After finishing our lunch, I then started up the car, reversing around so as to point in the direction of Potocari. It took me a good 30 minutes to get used to driving. I kept hitting the car door to my left when I wanted to change gears, forgetful that the stick was the other side. The sat nav was my best friend, especially as I came to the first turning at Bratunac. I handled the right turn well, perhaps revving off too quickly, as a car was approaching in the opposite direction.

I had soon settled in, and was rather enjoying the driving through the repeated scenery of where we had already driven. The drive back to Sokoloc was only eventful because a tractor had overturned and caused a bit of a traffic jam. Other than that, within two hours we were at the junction just south of Sokolac again, but this time turned left as we headed to Visegrad.

The initial drive was a long, straight road through flat, agricultural land. Easy-peasy. We then travelled alongside a river within a ravine, passing in and out of tunnels, all of which had names on sign as you entered them with the length in meters next to it. It then returned to familiar green rolling hills before we arrived at the only major settlement in the area, Rogatica. Driving through and taking in the town, it felt less forgotten than the towns we had just passed through. It felt as though it still functioned as a place to stay overnight before continuing with your onward journey – something now long gone in the UK since the advent of bypasses and motorways.
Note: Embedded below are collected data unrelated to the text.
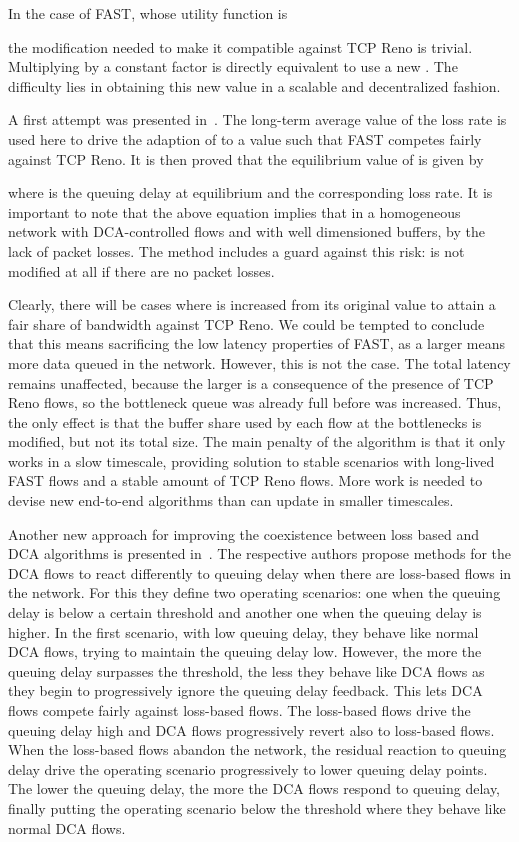 \documentclass[english,times]{ettauth}
\begin{document}
In the case of FAST, whose utility function is

the modification needed to make it compatible against TCP Reno is trivial.
Multiplying  by a constant factor is directly equivalent to use a new
. The difficulty lies in obtaining this new
 value in a scalable and decentralized fashion.

A first attempt was presented in~\cite{Tang06}. The long-term average value of
the loss rate is used here to drive the adaption of  to a value such
that FAST competes fairly against TCP Reno. It is then proved that the
equilibrium value of  is given by

where  is the queuing delay at equilibrium and  the
corresponding loss rate. It is important to note that the above equation
implies that in a homogeneous network with DCA-controlled flows and with well
dimensioned buffers,  by the lack of packet
losses. The method includes a guard against this risk:  is not
modified at all if there are no packet losses.

Clearly, there will be cases where  is increased from its original
value to attain a fair share of bandwidth against TCP Reno. We could be
tempted to conclude that this means sacrificing the low latency properties of
FAST, as a larger  means more data queued in the network. However,
this is not the case. The total latency remains unaffected, because the larger
 is a consequence of the presence of TCP Reno flows, so the bottleneck
queue was already full before  was increased. Thus, the only effect is
that the buffer share used by each flow at the bottlenecks is modified, but
not its total size. The main penalty of the algorithm is that it only works in
a slow timescale, providing solution to stable scenarios with long-lived FAST
flows and a stable amount of TCP Reno flows. More work is needed to devise new
end-to-end algorithms than can update  in smaller timescales.

Another new approach for improving the coexistence between loss based and DCA
algorithms is presented
in~\cite{budzisz09:_strat_fair_coexis_loss_delay,hayes10:_improv_coexis_loss_toler_delay}.
The respective authors propose methods for the DCA flows to react differently
to queuing delay when there are loss-based flows in the network. For this they
define two operating scenarios: one when the queuing delay is below a certain
threshold and another one when the queuing delay is higher. In the first
scenario, with low queuing delay, they behave like normal DCA flows, trying to
maintain the queuing delay low. However, the more the queuing delay surpasses
the threshold, the less they behave like DCA flows as they begin to
progressively ignore the queuing delay feedback. This lets DCA flows compete
fairly against loss-based flows. The loss-based flows drive the queuing delay
high and DCA flows progressively revert also to loss-based flows. When the
loss-based flows abandon the network, the residual reaction to queuing delay
drive the operating scenario progressively to lower queuing delay points. The
lower the queuing delay, the more the DCA flows respond to queuing delay,
finally putting the operating scenario below the threshold where they behave
like normal DCA flows.
\end{document}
Perhaps this town’s days are numbered, as a Belgrade to Sarajevo road is being proposed with the route via Visegrad being one of the two options. Its main road still had cafes and shops that were thriving, and a park and tree-lined walkways with benches full of people. With Rogatica behind us, travelling south then east, we then drove through one of the most dramatic landscapes I had come across yet.

We had now met the Drina River again, having done so as we crossed the border a few days before. But here, it had gathered into lakes of luminous turquoise. I felt like I was in a James Bond film, as the car drove level with the water, speeding in and out of tunnels that were dug through the hillsides jutting out into the lake. This would have been an ideal place to stay to hire a boat, and just paddle around exploring the shoreline. About 25 minutes before we reached our destination, the river began to descend. So we hurtled through evermore tunnels as we rushed alongside the narrowing and deepening river. The final descent into the town saw us high above the river, as it began to dominate the bottom of the widening gorge that opened up into the town. To our right, as we navigated north into the east side of the town, we saw the old bridge span the now emerald river.

We had to drive on and go over a new bridge, and back on ourselves to get into the old town. We found a parking spot, paid the fee, and marched immediately to the bridge. My need to visit here was only recently developed. I had just read Nobel Laureate Ivo Andric’s novel The Bridge on the Drina. His novel depicts the life of the residents of Visegrad over 400 years, all with a connection to the Mehmed Pasa Sokolovic bridge built in 1577 by the Grand Vizier of the Ottoman Empire. The bridge is the silent witness to the goings-on in the town. So to be here was to bring to reality the fiction that I had read.

We walked along the length of the bridge, appreciating the gushing river below and the widening valley and hillsides to the north. When we returned, we visited the nearby café so we could have a refreshing soft drink, and to take in the bridge structure some more. Bosnia would do well to advertise this hidden gem to international visitors. No sign of bus trips from Sarajevo (or Belgrade for that matter) as we travelled through, even! This would be an easy moneymaker.


We departed soon after, as we needed to get the car back by 7:30pm. I wanted to drive again, so I hopped into the driver seat. I think John was glad too because, 25 minutes later, he was fast asleep. I had wanted to go back via Gorazde and Pale – the former another of those “safe havens” of the past; the latter the wartime Serb capital – but got confused when I approached the junction, so I just returned on the route we arrived by. The hilly and mountainous terrain meant that even in the height of summer, from 6:30pm onwards, it started getting dark in the valleys and along the roads overshadowed by nearby looming summits. John woke up as we made our descent from Romanija into Sarajevo.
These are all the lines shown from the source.